I couldn't pay attention at all. I propped my bag on the desk so the professor couldn't see me sitting there on my phone. I had far more important things to do. I thought the thermodynamics lecture was the perfect time to look up the NGA show calendar and find a date range that is going to be appropriate for me. I narrowed it down to TWO shows. I will let you know which of the two I decide to compete in as soon as possible. I am JUMPING OUT OF MY BONES with excitement.
I've also decided that I am going to hire a prep coach this season. While I am BEYOND PROUD of myself for all of the research and hardwork that I did completely on my own, I am in the "business" of improving who I was last year on stage. A coach is going to allow me to focus my energy into a whole system, whereas when I prepped alone, I had to dedicate time to researching and testing several different faucets of my training. I have someone in mind. I will announce that information when I finalize the contract, etc.
THIS IS SO MAJOR FOR ME.
I'm going to try to look into what I can do about wearing a KNOCKOUT suit. I really want to represent my *Mum* and her fight with cancer. I've got a couple of design ideas in my head, and all of them involve a bright pink suit. I hope to find someone that can help me create my vision.
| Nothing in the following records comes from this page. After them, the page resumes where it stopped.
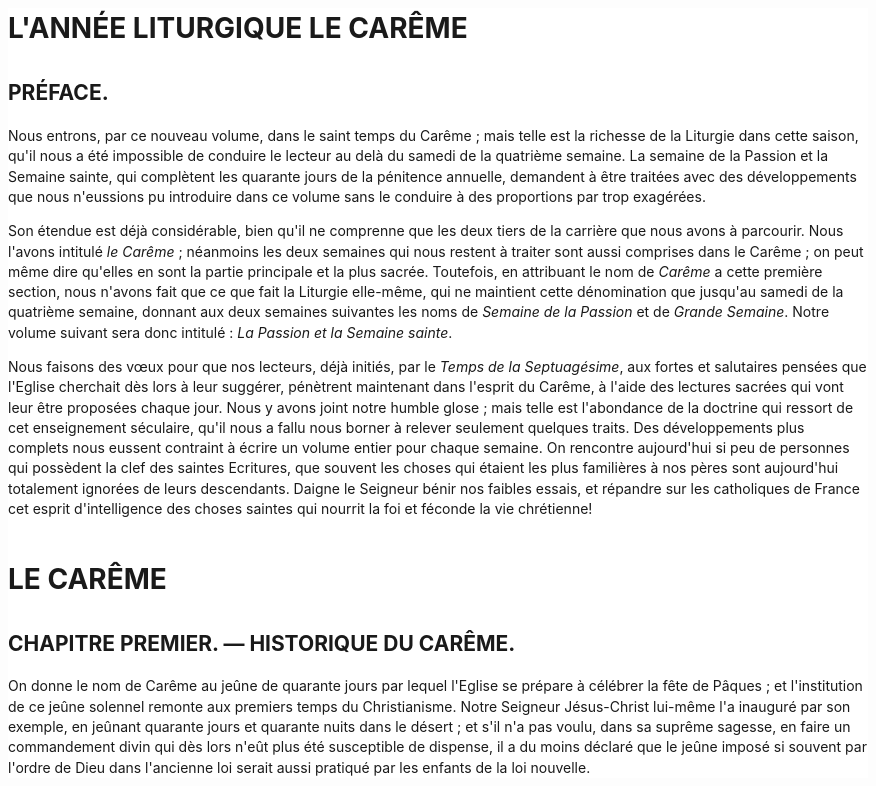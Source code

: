 

# L'ANNÉE LITURGIQUE LE CARÊME

## PRÉFACE.

Nous entrons, par ce nouveau volume, dans le saint temps du
Carême ; mais telle est la richesse de la Liturgie dans cette saison, qu'il
nous a été impossible de conduire le lecteur au delà du samedi de la quatrième
semaine. La semaine de la Passion et la Semaine sainte, qui complètent les
quarante jours de la pénitence annuelle, demandent à être traitées avec des
développements que nous n'eussions pu introduire dans ce volume sans le
conduire à des proportions par trop exagérées.

Son étendue est déjà
considérable, bien qu'il ne comprenne que les deux tiers de la carrière que
nous avons à parcourir. Nous l'avons intitulé *le Carême* ; néanmoins les
deux semaines qui nous restent à traiter sont aussi comprises dans le Carême ;
on peut même dire qu'elles en sont la partie principale et la plus sacrée.
Toutefois, en attribuant le nom de *Carême* a
cette première section, nous n'avons fait que ce que fait la Liturgie
elle-même, qui ne maintient cette dénomination que jusqu'au samedi de la
quatrième semaine, donnant aux deux semaines suivantes les noms de *Semaine
de la Passion* et de *Grande Semaine*. Notre volume suivant sera donc
intitulé : *La Passion et la Semaine sainte*.

Nous faisons des vœux pour que
nos lecteurs, déjà initiés, par le *Temps de la Septuagésime*, aux fortes
et salutaires pensées que l'Eglise cherchait dès lors à leur suggérer, pénètrent maintenant dans
l'esprit du Carême, à l'aide des
lectures sacrées qui vont leur être proposées chaque jour. Nous y avons
joint notre humble glose ; mais telle est l'abondance de la doctrine qui ressort de cet enseignement
séculaire, qu'il nous a fallu nous borner à relever seulement quelques traits. Des développements plus
complets nous eussent contraint à écrire un
volume entier pour chaque semaine. On rencontre aujourd'hui si peu de
personnes qui possèdent la clef des saintes Ecritures, que souvent les choses
qui étaient les plus familières à nos
pères sont aujourd'hui totalement ignorées de leurs descendants. Daigne le
Seigneur bénir nos faibles essais, et répandre sur les catholiques de France
cet esprit d'intelligence des choses saintes qui nourrit la foi et féconde la
vie chrétienne!

# LE CARÊME

## CHAPITRE PREMIER. — HISTORIQUE DU CARÊME.

On donne le nom de Carême au
jeûne de quarante jours par lequel l'Eglise se prépare à célébrer la fête de
Pâques ; et l'institution de ce jeûne solennel remonte aux premiers temps du
Christianisme. Notre Seigneur Jésus-Christ lui-même l'a inauguré par son
exemple, en jeûnant quarante jours et quarante nuits dans le désert ; et s'il
n'a pas voulu, dans sa suprême sagesse, en faire un commandement divin qui dès
lors n'eût plus été susceptible de dispense, il a du moins déclaré que le jeûne
imposé si souvent par l'ordre de Dieu dans l'ancienne loi serait aussi pratiqué
par les enfants de la loi nouvelle.
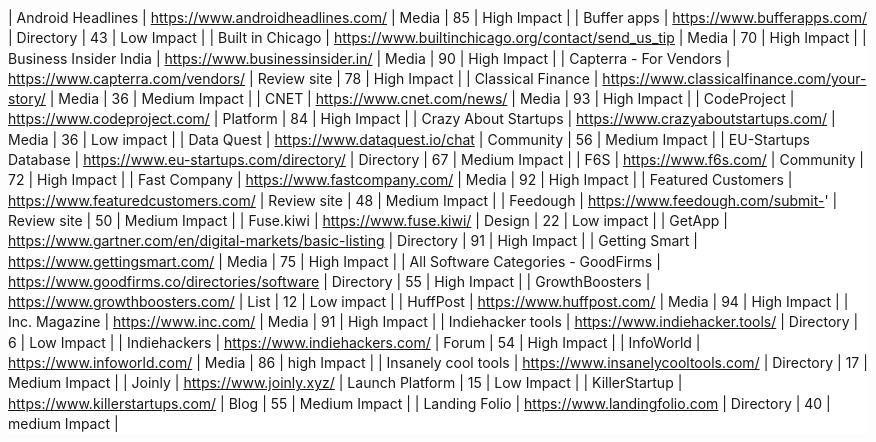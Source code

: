 | Android Headlines                                        | https://www.androidheadlines.com/                                           | Media              | 85                    | High Impact    |
| Buffer apps                                              | https://www.bufferapps.com/                                                 | Directory          | 43                    | Low Impact     |
| Built in Chicago                                         | https://www.builtinchicago.org/contact/send_us_tip                          | Media              | 70                    | High Impact    |
| Business Insider India                                   | https://www.businessinsider.in/                                             | Media              | 90                    | High Impact    |
| Capterra - For Vendors                                   | https://www.capterra.com/vendors/                                           | Review site        | 78                    | High Impact    |
| Classical Finance                                        | https://www.classicalfinance.com/your-story/                                | Media              | 36                    | Medium Impact  |
| CNET                                                     | https://www.cnet.com/news/                                                  | Media              | 93                    | High Impact    |
| CodeProject                                              | https://www.codeproject.com/                                                | Platform           | 84                    | High Impact    |
| Crazy About Startups                                     | https://www.crazyaboutstartups.com/                                         | Media              | 36                    | Low impact     |
| Data Quest                                               | https://www.dataquest.io/chat                                               | Community          | 56                    | Medium Impact  |
| EU-Startups Database                                     | https://www.eu-startups.com/directory/                                      | Directory          | 67                    | Medium Impact  |
| F6S                                                      | https://www.f6s.com/                                                        | Community          | 72                    | High Impact    |
| Fast Company                                             | https://www.fastcompany.com/                                                | Media              | 92                    | High Impact    |
| Featured Customers                                       | https://www.featuredcustomers.com/                                          | Review site        | 48                    | Medium Impact  |
| Feedough                                                 | https://www.feedough.com/submit-'                                           | Review site        | 50                    | Medium Impact  |
| Fuse.kiwi                                                | https://www.fuse.kiwi/                                                      | Design             | 22                    | Low impact     |
| GetApp                                                   | https://www.gartner.com/en/digital-markets/basic-listing                    | Directory          | 91                    | High Impact    |
| Getting Smart                                            | https://www.gettingsmart.com/                                               | Media              | 75                    | High Impact    |
| All Software Categories - GoodFirms                      | https://www.goodfirms.co/directories/software                               | Directory          | 55                    | High Impact    |
| GrowthBoosters                                           | https://www.growthboosters.com/                                             | List               | 12                    | Low impact     |
| HuffPost                                                 | https://www.huffpost.com/                                                   | Media              | 94                    | High Impact    |
| Inc. Magazine                                            | https://www.inc.com/                                                        | Media              | 91                    | High Impact    |
| Indiehacker tools                                        | https://www.indiehacker.tools/                                              | Directory          | 6                     | Low Impact     |
| Indiehackers                                             | https://www.indiehackers.com/                                               | Forum              | 54                    | High Impact    |
| InfoWorld                                                | https://www.infoworld.com/                                                  | Media              | 86                    | high Impact    |
| Insanely cool tools                                      | https://www.insanelycooltools.com/                                          | Directory          | 17                    | Medium Impact  |
| Joinly                                                   | https://www.joinly.xyz/                                                     | Launch Platform    | 15                    | Low Impact     |
| KillerStartup                                            | https://www.killerstartups.com/                                             | Blog               | 55                    | Medium Impact  |
| Landing Folio                                            | https://www.landingfolio.com                                                | Directory          | 40                    | medium Impact  |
ONE LAST "DECISION" MADE TONIGHT: I put the word decision in parentheses because I'm being decisive in an indecisive manner. In several posts, I've talked about whether or not I wanted to compete in the same classification. I am going to let my coach decide for me. If my coach decides that physique/bodybuilding is where I need to be, then I'll be making further decisions on hiring a choreographer. In the physique and female bodybuilding class, competitors have to put together a ~60 second posing routine to music.
That ABSOLUTELY scares me. But, I thought I might be able to find a student willing to help and add to their portfolio. I don't know. It's just a thought.
Wish me luck in trying to get some sleep tonight!